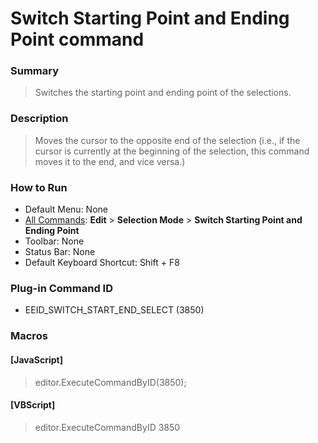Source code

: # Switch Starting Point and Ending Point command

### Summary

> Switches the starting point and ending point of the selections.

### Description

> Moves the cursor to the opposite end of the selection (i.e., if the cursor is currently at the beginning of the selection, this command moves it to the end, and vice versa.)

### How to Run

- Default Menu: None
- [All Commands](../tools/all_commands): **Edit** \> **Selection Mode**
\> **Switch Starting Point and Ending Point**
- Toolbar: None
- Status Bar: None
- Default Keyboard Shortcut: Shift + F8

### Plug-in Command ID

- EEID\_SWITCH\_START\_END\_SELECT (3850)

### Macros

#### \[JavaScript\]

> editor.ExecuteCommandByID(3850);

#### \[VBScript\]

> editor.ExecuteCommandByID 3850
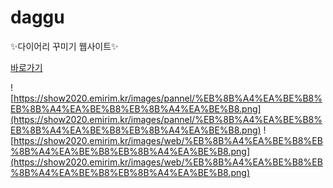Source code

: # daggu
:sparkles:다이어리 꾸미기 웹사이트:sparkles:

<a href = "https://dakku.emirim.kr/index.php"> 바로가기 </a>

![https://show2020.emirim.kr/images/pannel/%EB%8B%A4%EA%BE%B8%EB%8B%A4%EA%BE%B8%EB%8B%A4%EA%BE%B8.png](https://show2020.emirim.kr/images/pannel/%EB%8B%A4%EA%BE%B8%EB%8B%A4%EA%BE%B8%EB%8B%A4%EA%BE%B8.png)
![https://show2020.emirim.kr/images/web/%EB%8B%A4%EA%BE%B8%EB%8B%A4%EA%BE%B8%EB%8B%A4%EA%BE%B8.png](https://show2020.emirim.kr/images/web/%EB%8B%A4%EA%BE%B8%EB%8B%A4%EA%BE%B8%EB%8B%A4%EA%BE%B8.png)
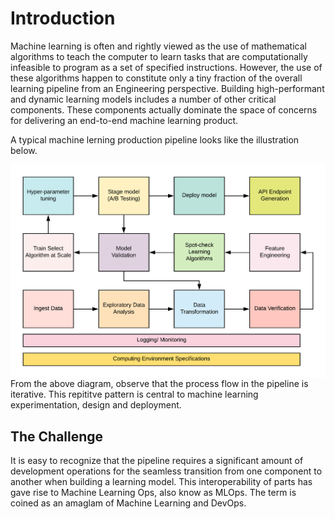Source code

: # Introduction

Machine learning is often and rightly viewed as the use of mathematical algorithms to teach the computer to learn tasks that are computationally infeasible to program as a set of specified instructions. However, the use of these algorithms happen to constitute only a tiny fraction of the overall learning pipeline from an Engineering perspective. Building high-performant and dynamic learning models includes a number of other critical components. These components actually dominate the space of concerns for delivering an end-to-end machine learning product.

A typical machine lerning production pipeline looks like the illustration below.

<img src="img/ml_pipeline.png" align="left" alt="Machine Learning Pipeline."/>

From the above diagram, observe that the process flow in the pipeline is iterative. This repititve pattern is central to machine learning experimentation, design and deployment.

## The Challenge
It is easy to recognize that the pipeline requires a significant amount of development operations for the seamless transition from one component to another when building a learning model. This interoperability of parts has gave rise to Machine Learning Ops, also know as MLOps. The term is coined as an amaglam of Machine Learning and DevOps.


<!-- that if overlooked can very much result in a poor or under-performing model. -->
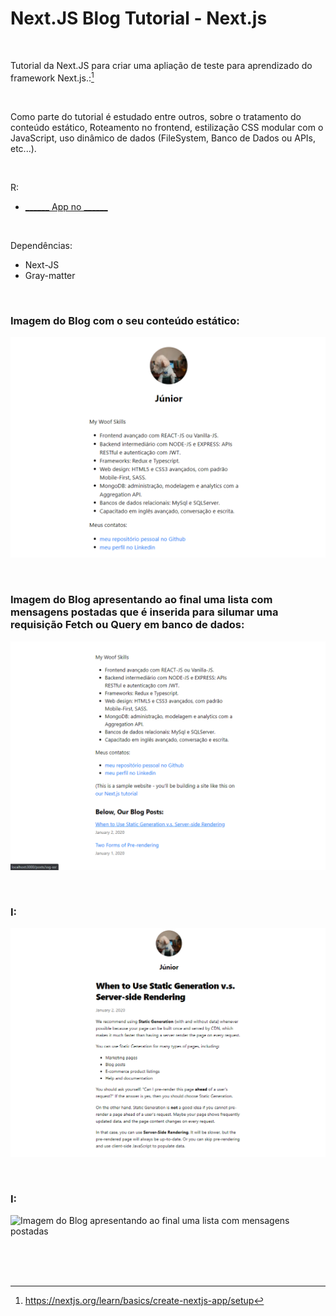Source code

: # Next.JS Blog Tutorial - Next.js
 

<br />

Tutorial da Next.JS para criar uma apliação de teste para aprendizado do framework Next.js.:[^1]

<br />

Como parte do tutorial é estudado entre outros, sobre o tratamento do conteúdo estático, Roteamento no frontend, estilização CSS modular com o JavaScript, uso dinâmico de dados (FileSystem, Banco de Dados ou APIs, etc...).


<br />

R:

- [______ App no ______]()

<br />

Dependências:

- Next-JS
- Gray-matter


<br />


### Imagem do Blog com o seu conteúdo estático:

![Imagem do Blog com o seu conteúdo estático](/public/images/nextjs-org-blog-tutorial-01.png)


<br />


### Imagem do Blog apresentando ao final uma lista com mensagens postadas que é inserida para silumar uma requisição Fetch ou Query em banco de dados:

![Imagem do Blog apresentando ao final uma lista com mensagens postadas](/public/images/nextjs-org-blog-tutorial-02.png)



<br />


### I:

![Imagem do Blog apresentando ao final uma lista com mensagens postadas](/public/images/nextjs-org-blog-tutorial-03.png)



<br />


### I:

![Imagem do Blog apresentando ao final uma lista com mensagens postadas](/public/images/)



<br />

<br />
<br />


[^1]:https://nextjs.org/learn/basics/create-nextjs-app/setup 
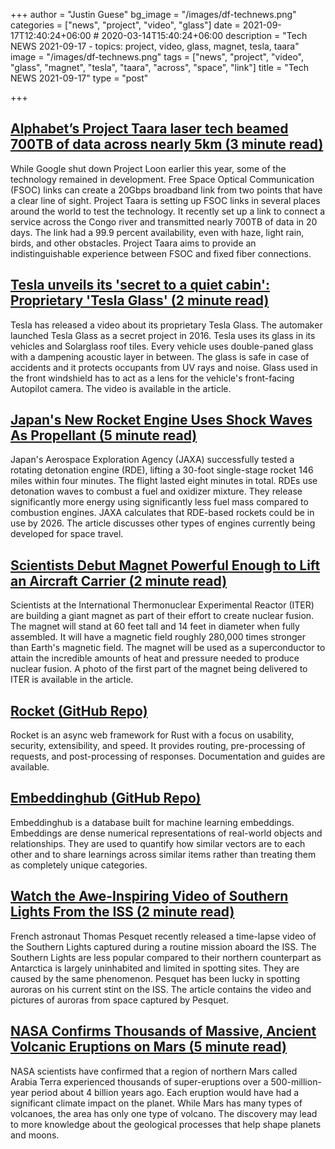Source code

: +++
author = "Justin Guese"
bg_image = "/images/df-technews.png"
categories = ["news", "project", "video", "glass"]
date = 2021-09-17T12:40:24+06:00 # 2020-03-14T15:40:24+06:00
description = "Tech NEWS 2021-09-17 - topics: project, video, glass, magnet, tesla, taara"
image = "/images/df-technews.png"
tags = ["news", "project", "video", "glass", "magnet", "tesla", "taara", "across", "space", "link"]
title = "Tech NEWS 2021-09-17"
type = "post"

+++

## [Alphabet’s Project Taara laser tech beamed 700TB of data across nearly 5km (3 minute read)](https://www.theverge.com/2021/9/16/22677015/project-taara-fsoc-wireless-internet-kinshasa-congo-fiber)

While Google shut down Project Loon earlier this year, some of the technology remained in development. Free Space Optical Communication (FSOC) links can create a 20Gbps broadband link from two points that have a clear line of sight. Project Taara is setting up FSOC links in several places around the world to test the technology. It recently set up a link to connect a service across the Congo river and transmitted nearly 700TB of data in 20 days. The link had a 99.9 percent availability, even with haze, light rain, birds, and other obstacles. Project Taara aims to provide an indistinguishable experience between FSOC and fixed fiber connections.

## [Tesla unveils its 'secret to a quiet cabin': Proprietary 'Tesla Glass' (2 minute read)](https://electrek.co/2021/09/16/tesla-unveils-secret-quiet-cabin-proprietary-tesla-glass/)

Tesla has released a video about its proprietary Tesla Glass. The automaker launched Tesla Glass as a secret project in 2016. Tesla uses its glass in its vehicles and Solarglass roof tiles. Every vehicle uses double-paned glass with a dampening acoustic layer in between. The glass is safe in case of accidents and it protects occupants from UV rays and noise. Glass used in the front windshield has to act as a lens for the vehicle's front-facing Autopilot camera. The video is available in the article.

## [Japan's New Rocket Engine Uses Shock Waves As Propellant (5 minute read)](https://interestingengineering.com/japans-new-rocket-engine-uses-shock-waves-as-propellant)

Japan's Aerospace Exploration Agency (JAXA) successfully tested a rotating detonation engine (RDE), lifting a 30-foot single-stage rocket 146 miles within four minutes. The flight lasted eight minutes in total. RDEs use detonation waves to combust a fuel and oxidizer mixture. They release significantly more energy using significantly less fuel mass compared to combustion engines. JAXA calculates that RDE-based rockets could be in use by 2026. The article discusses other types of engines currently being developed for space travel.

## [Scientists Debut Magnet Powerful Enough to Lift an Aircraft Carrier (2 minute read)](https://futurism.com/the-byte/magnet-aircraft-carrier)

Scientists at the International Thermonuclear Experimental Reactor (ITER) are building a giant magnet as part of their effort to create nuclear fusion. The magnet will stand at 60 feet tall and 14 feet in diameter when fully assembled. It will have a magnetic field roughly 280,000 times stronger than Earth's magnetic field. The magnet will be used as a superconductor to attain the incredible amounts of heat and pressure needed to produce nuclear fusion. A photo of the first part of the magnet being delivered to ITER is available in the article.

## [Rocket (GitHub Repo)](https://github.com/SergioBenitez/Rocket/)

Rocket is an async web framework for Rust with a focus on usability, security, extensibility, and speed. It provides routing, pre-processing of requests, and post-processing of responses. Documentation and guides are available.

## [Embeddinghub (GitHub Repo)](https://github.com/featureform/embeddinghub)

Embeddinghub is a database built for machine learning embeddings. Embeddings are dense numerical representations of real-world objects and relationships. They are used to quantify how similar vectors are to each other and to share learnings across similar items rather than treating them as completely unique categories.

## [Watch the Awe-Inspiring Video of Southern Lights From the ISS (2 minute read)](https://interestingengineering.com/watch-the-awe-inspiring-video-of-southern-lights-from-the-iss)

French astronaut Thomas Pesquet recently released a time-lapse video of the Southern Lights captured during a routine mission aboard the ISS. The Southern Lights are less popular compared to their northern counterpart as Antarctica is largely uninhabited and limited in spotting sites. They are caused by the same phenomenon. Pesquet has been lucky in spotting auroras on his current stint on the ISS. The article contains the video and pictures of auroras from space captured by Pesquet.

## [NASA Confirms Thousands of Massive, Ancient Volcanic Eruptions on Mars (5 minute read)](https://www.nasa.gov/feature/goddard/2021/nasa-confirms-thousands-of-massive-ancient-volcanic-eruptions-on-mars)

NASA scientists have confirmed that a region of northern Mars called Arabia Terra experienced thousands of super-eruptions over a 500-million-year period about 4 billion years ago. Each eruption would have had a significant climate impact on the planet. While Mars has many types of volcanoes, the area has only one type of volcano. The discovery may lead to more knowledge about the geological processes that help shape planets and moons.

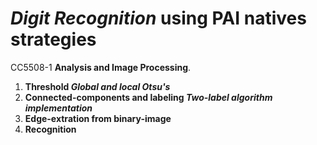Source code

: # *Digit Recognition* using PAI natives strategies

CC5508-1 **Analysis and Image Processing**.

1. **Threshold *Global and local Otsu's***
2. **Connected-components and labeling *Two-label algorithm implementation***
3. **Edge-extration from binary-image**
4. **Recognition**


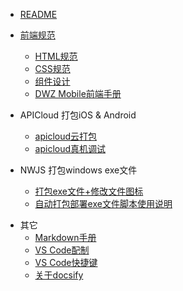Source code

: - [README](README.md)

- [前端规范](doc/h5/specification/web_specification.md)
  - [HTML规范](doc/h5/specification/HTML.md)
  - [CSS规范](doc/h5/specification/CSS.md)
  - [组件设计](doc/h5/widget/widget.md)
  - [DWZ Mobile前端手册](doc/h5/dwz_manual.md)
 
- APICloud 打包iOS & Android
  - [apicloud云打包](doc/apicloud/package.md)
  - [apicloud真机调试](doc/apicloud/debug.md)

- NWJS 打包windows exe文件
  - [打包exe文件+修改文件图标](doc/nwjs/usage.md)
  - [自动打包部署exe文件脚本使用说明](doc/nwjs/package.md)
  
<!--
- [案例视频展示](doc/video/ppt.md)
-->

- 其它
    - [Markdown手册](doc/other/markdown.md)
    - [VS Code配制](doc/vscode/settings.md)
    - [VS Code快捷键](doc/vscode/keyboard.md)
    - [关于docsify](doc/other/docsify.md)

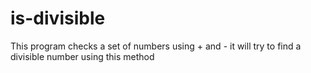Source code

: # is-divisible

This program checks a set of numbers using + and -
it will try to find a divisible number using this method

> _EXERCISE DIRECTIONS_: Copy all lines of the records in which the string "conteúdo" can be found.

> _WRITTEN REPLY_:
Como parte do tutorial é estudado entre outros, sobre o tratamento do conteúdo estático, Roteamento no frontend, estilização CSS modular com o JavaScript, uso dinâmico de dados (FileSystem, Banco de Dados ou APIs, etc...).
### Imagem do Blog com o seu conteúdo estático:
![Imagem do Blog com o seu conteúdo estático](/public/images/nextjs-org-blog-tutorial-01.png)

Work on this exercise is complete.